A yield-bearing dollar token is not the same as a payment stablecoin. Tokenized money markets or synthetics built around derivatives? Nope. Also not the same as a reserve-backed stablecoin.
This is also why trading them at “1:1” can be misleading. Lindy Han gets into this nicely in “Zero-Fee Stablecoin Swaps Don’t Exist. Stop Saying They Do.. Two things can both look like dollars and still have different risks, different cashflows, and different economics.
So for the rest of this discussion, when I use the word stablecoin, I’m really talking about payment stablecoins unless noted otherwise. Because “stable” may describe the intended or claimed price behavior. A branded token name that kind of sound stable-ish though? That doesn’t by itself tell you what the thing is.
Not Everything That Looks Like a Stablecoin Is One
Sometimes things are legitimately slightly different, but kind of have the same vibe. Other times, people are maybe abusing the privilege of trying to hook on to a meme. The largest challenges here are likely when things are very similar, but actually have subtle differences that are important. Not every attempt to be a dollar look alike is the the same.
Payment stablecoins like USDC and USDT are generally meant to function as digital dollars for payments, trading, and settlement. Tokenized money funds like BUIDL and BENJI are more like fund shares that happen to live on-chain. Yield-bearing dollar tokens like sUSDS or sUSDe may aim to stay dollar-like, but they’re also designed around generating yield. USDe itself is better described as a synthetic dollar, while sUSDe is the yield-accruing version. Tokenized Treasury products may be dollar-denominated and relatively stable, but they’re really exposure to Treasury-like assets.
These things can all be valued as or very close to a dollar and feel cash-like. But they are not necessarily the same product category. And this is where our current language gets slippery. Calling all of them “stablecoins” is convenient, but it can hide the real differences in redemption rights, reserves, regulation, liquidity, yield, and risk. This will vary by jurisdiction of course. I’ll stay with U.S. law, but it does seem as if the world in general is starting to coalesce around some definitions and guidelines.
Some of the different types:
Why The Distinction Matters
The distinction matters because “stable” can sound like a promise about safety. But it’s not.
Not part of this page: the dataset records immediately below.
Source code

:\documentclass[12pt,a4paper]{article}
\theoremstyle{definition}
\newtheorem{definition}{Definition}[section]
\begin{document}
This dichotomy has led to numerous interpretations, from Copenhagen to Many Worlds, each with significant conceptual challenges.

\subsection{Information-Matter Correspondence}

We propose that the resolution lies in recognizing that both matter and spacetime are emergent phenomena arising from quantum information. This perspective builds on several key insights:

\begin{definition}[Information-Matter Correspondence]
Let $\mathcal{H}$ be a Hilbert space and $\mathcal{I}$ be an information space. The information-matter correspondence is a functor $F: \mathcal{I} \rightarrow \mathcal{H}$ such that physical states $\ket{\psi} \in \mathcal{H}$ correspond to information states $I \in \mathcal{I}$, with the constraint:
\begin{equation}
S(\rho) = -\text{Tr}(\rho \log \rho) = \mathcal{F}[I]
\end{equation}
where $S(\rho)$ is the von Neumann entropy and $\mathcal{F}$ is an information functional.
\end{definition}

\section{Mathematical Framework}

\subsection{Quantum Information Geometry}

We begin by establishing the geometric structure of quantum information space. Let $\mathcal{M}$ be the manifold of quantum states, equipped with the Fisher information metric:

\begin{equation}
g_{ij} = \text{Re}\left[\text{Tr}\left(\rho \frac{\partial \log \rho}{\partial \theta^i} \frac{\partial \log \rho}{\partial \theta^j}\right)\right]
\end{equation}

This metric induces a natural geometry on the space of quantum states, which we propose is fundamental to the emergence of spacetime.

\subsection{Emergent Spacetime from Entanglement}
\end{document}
It’s more about a desired or intended price behavior. Two tokens can both trade around $1 and still be completely different in terms of their working mechanisms. One might be backed by cash and short-term Treasuries. Another might represent a fund share. And so on. To a casual user, they may all look like dollar tokens. But to a regulator, accountant, risk manager, or anyone trying not to lose money, those differences are the whole point. Stable is not the same as safe or insured or easily redeemable.
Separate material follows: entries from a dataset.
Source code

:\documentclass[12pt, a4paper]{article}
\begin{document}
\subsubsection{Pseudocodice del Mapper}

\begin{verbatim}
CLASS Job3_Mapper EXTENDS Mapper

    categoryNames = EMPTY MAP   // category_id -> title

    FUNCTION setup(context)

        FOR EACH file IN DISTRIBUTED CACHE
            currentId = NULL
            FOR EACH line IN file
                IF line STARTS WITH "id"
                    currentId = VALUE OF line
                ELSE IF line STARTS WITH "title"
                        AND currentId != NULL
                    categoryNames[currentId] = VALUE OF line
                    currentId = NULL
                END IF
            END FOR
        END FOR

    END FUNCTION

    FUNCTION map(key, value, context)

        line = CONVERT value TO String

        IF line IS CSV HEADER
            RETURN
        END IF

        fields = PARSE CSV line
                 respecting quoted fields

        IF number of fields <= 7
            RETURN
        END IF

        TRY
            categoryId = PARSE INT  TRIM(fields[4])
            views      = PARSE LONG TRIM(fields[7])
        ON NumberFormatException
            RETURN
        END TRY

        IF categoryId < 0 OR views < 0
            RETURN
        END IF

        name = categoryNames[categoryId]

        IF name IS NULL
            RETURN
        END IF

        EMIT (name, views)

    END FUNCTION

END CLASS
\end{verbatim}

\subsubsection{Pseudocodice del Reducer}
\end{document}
We should have maybe called them mostly stable-ish. Okay, that might not be fair. If well-intentioned and designed, these are amazingly useful digital value tools. It’s just that all of a sudden, finance has gone from being kind of like what cable television used to be vs. the complexities of managing all your own media now. A lot of what used to be under the hood finance normal people didn’t care much about is now sometimes leaking into both business and consumer concerns. We need to all pay attention.
Another issue is how things are regulated. For early crypto, one of the challenges was that things were, (and to some degree are), regulated by punishing rules vs. clear laws. In the U.S., it was unclear what law applied to what. Are these things securities or commodities or in some cases something altogether different. So the GENIUS act is mostly related to payment stablecoins and this is clearly banking territory. Whereas things like yield-bearing tokens? Some, like tokenized treasures might clearly be securities. Others commodities. Others are still unclear and evolving, and will continue to do so even after the CLARITY Act. So this is where to take care, “stablecoin” seems to be becoming an umbrella marketing term that covers several economically very different things. The next few years will likely see sharper distinctions between payment stablecoins, tokenized fund shares, synthetic dollars, and yield-bearing dollar products. But for now, we don’t even have clear language for these categories.
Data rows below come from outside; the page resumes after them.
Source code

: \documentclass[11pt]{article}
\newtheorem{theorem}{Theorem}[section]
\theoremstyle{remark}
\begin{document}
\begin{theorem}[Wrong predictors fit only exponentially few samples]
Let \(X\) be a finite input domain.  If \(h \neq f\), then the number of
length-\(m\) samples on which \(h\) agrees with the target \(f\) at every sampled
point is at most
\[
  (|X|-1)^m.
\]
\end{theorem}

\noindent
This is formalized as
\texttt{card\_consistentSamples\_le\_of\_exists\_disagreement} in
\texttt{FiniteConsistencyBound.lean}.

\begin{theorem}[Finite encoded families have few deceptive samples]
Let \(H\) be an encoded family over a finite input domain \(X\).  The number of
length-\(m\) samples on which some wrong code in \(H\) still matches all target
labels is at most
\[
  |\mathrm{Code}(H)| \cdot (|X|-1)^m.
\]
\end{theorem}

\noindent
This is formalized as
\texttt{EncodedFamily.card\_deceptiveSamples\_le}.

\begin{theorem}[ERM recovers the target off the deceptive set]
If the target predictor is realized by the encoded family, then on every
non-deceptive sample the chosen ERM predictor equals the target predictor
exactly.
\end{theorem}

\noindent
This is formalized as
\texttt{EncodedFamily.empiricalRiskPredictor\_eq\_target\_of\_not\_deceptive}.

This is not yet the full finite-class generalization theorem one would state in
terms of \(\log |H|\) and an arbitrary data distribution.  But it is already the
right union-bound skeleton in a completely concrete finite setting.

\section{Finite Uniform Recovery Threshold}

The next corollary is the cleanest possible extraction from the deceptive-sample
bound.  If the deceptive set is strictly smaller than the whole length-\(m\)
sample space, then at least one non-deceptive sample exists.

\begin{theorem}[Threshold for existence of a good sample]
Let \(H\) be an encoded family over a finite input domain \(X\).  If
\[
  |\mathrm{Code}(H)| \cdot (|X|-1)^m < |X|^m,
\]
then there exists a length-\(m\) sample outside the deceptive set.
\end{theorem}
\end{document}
You might be wondering, “Hold on, can ‘purer’ stablecoins pay interest? If they’re not allowed to, how can there be yield from them? I see people offering yield!” Great question. Here’s the trick. USDC, for example, does not pay interest. But this doesn’t mean someone else can’t pay you interest for letting them use your USDC. Consider old-fashioned cash. A dollar bill in your wallet earns nothing. Put that dollar in a bank savings account and the bank may pay you interest. The dollar itself didn’t change, but the agreements around it did. So it’s the same with USDC. Coinbase can offer a separate rewards program funded through its own economics or other arrangements, while the USDC token itself remains non-interest-bearing. However, the stablecoin issuer itself, (like Circle), is not paying interest. If it did, it would be acting more like a bank deposit or similar. Is this really splitting hairs? Perhaps. But this is how the laws are shaping up.
So… it seems like stablecoin issuers are being asked to act like very narrow banks in some ways, while being prohibited from acting like full banks in other ways. Whether this is just generally good or done to protect the entire banking system from an implosion? Tough call. But banks did push back hard on yield loopholes out of fear that higher yield stablecoins would suck deposits out of traditional banks and destroy their lending capacity. Basically, policymakers worry about what happens if stablecoin issuers become bank competitors. If you’re thinking, “Hold on, Circle can get treasury yields, and even pay some of that to partners, but can’t pay yield to a coin holder, so why can Coinbase do it?” Well, they’re separate businesses. Coinbase is not issuing anything. They’re just saying “Hold USDC with us and we’ll pay X%” That’s a separate program where yield may come from lending or other means. But the actual stablecoin itself remains non-interest bearing.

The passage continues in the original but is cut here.